Activity>
All lines from the one containing "Total&105,773&160,247&64,127&330,147\tabularnewline" to the end of the entries below must be output exactly, and no other lines.

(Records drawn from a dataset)
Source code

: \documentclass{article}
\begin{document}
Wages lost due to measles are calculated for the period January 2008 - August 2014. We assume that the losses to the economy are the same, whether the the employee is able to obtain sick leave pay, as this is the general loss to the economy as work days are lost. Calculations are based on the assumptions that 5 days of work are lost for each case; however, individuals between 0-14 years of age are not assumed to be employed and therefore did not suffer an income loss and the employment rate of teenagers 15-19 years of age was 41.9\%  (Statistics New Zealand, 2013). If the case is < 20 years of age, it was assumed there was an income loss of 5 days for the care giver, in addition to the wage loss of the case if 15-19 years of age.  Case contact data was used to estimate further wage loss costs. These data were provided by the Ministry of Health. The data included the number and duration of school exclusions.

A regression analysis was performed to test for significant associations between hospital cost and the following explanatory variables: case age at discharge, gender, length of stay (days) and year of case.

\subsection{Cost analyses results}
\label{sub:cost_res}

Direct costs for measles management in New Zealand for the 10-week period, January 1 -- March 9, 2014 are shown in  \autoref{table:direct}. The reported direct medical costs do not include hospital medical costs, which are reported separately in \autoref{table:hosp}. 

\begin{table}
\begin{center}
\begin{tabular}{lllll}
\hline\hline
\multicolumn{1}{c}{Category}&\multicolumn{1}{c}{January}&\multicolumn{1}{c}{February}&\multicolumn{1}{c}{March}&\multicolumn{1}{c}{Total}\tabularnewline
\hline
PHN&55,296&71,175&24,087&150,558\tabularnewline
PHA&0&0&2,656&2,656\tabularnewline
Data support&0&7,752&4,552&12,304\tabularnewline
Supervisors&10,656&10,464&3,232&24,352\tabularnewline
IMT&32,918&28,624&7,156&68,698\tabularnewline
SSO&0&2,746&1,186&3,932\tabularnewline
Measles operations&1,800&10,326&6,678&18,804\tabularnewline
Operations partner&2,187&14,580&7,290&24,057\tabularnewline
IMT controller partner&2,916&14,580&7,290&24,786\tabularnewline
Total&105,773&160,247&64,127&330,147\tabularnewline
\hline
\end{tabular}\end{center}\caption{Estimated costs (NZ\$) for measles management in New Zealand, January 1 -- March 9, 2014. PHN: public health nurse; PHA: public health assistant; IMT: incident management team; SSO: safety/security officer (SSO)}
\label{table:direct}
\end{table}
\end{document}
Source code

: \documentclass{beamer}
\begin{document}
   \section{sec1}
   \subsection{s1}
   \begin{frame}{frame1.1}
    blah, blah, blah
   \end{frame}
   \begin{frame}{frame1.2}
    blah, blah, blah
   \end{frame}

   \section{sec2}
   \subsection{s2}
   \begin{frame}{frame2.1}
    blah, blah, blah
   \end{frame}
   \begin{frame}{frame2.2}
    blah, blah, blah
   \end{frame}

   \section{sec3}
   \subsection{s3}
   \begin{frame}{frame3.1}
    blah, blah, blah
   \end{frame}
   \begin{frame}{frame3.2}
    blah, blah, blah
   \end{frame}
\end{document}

Solution>
Total&105,773&160,247&64,127&330,147\tabularnewline
\hline
\end{tabular}\end{center}\caption{Estimated costs (NZ\$) for measles management in New Zealand, January 1 -- March 9, 2014. PHN: public health nurse; PHA: public health assistant; IMT: incident management team; SSO: safety/security officer (SSO)}
\label{table:direct}
\end{table}
\end{document}
Source code

: \documentclass{beamer}
\begin{document}
   \section{sec1}
   \subsection{s1}
   \begin{frame}{frame1.1}
    blah, blah, blah
   \end{frame}
   \begin{frame}{frame1.2}
    blah, blah, blah
   \end{frame}

   \section{sec2}
   \subsection{s2}
   \begin{frame}{frame2.1}
    blah, blah, blah
   \end{frame}
   \begin{frame}{frame2.2}
    blah, blah, blah
   \end{frame}

   \section{sec3}
   \subsection{s3}
   \begin{frame}{frame3.1}
    blah, blah, blah
   \end{frame}
   \begin{frame}{frame3.2}
    blah, blah, blah
   \end{frame}
\end{document}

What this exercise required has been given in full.